#### [Work task]
Write out exactly the lines from the one containing "We consider the" through the last line of the records below, and no others.

#### [Provided data]

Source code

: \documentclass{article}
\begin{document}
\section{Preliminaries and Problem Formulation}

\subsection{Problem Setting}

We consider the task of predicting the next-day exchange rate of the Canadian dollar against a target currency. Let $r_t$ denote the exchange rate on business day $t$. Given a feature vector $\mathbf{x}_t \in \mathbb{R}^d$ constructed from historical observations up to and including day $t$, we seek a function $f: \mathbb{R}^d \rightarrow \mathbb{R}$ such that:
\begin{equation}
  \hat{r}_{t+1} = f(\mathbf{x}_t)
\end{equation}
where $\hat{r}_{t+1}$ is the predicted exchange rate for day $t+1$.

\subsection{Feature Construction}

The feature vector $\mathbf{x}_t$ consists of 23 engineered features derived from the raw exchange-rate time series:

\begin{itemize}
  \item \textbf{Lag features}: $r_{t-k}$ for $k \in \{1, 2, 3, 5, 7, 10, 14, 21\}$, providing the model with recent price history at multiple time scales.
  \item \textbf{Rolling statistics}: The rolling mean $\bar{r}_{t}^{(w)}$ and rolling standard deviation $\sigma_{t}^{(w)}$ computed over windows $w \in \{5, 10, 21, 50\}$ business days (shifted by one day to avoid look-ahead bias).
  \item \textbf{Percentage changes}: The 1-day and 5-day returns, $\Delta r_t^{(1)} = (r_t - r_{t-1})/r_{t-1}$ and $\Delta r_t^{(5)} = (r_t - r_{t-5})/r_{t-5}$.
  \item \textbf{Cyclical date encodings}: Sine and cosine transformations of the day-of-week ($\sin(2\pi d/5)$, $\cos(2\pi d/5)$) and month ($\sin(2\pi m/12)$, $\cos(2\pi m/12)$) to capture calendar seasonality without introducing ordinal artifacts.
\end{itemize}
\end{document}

#### [Exercise result]
We consider the task of predicting the next-day exchange rate of the Canadian dollar against a target currency. Let $r_t$ denote the exchange rate on business day $t$. Given a feature vector $\mathbf{x}_t \in \mathbb{R}^d$ constructed from historical observations up to and including day $t$, we seek a function $f: \mathbb{R}^d \rightarrow \mathbb{R}$ such that:
\begin{equation}
  \hat{r}_{t+1} = f(\mathbf{x}_t)
\end{equation}
where $\hat{r}_{t+1}$ is the predicted exchange rate for day $t+1$.

\subsection{Feature Construction}

The feature vector $\mathbf{x}_t$ consists of 23 engineered features derived from the raw exchange-rate time series:

\begin{itemize}
  \item \textbf{Lag features}: $r_{t-k}$ for $k \in \{1, 2, 3, 5, 7, 10, 14, 21\}$, providing the model with recent price history at multiple time scales.
  \item \textbf{Rolling statistics}: The rolling mean $\bar{r}_{t}^{(w)}$ and rolling standard deviation $\sigma_{t}^{(w)}$ computed over windows $w \in \{5, 10, 21, 50\}$ business days (shifted by one day to avoid look-ahead bias).
  \item \textbf{Percentage changes}: The 1-day and 5-day returns, $\Delta r_t^{(1)} = (r_t - r_{t-1})/r_{t-1}$ and $\Delta r_t^{(5)} = (r_t - r_{t-5})/r_{t-5}$.
  \item \textbf{Cyclical date encodings}: Sine and cosine transformations of the day-of-week ($\sin(2\pi d/5)$, $\cos(2\pi d/5)$) and month ($\sin(2\pi m/12)$, $\cos(2\pi m/12)$) to capture calendar seasonality without introducing ordinal artifacts.
\end{itemize}
\end{document}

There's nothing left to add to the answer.